Le livre 010101 (1971-2015)

Le livre numérique gratuit comme outil de marketing

Résumé

La publication en ligne d’un livre à titre gratuit nuit-elle aux ventes de la version imprimée ou non? Un vaste débat qui débute en 1996 et n’est pas près de s’éteindre. Aussi bizarre que cela puisse paraître, des livres numériques en accès libre vont favoriser la vente de leurs homologues imprimés. La National Academy Press (NAP) est la première à prendre un tel risque, dès 1996, avec un pari gagné. La MIT Press lui emboîte le pas, avec un succès similaire. Les autres maisons d'édition hésitent à se lancer dans l'aventure, pour trois raisons: le coût excessif qu'entraîne la mise en ligne de milliers de pages, les problèmes liés au droit d'auteur, et enfin la peur d'une «concurrence» entre les versions numériques gratuites et les versions imprimées payantes, concurrence qu'ils estiment nuisible aux ventes. Une peur démentie ensuite par les expériences plus récentes menées par O’Reilly Media, les éditions de l’Éclat et bien d’autres.

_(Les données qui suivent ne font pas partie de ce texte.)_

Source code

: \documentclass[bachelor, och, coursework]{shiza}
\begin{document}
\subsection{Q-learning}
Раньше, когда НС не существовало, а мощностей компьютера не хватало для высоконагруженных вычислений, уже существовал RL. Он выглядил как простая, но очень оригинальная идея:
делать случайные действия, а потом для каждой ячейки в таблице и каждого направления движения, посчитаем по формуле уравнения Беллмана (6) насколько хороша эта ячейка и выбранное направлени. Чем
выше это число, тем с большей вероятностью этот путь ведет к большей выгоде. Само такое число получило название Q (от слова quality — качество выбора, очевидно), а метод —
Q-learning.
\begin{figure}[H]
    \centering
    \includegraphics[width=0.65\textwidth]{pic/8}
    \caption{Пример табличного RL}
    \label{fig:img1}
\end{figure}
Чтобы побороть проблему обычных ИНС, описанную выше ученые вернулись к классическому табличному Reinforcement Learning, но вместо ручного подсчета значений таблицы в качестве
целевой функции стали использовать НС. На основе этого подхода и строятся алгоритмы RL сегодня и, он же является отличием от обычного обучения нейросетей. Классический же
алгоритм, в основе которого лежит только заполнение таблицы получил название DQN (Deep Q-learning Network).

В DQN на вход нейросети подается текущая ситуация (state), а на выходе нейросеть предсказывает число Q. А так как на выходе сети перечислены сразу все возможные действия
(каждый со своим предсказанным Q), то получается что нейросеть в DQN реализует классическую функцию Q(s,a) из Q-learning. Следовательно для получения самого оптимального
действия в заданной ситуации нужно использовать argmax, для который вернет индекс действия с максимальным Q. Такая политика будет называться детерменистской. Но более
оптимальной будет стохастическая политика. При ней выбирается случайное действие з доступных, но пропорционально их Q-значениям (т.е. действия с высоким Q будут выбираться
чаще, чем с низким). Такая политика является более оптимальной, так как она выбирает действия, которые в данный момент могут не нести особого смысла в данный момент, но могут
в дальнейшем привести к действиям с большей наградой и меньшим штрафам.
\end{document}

«À première vue, cela paraît illogique», écrit Beth Berselli, journaliste au Washington Post, dans un article repris par Le Courrier international de novembre 1997. «Un éditeur de Washington, la National Academy Press (NAP), qui a publié sur internet 700 titres de son catalogue actuel, permettant ainsi à tout un chacun de lire gratuitement ses livres, a vu ses ventes augmenter de 17% l’année suivante. Qui a dit que personne n’achèterait la vache si on pouvait avoir le lait gratuitement?»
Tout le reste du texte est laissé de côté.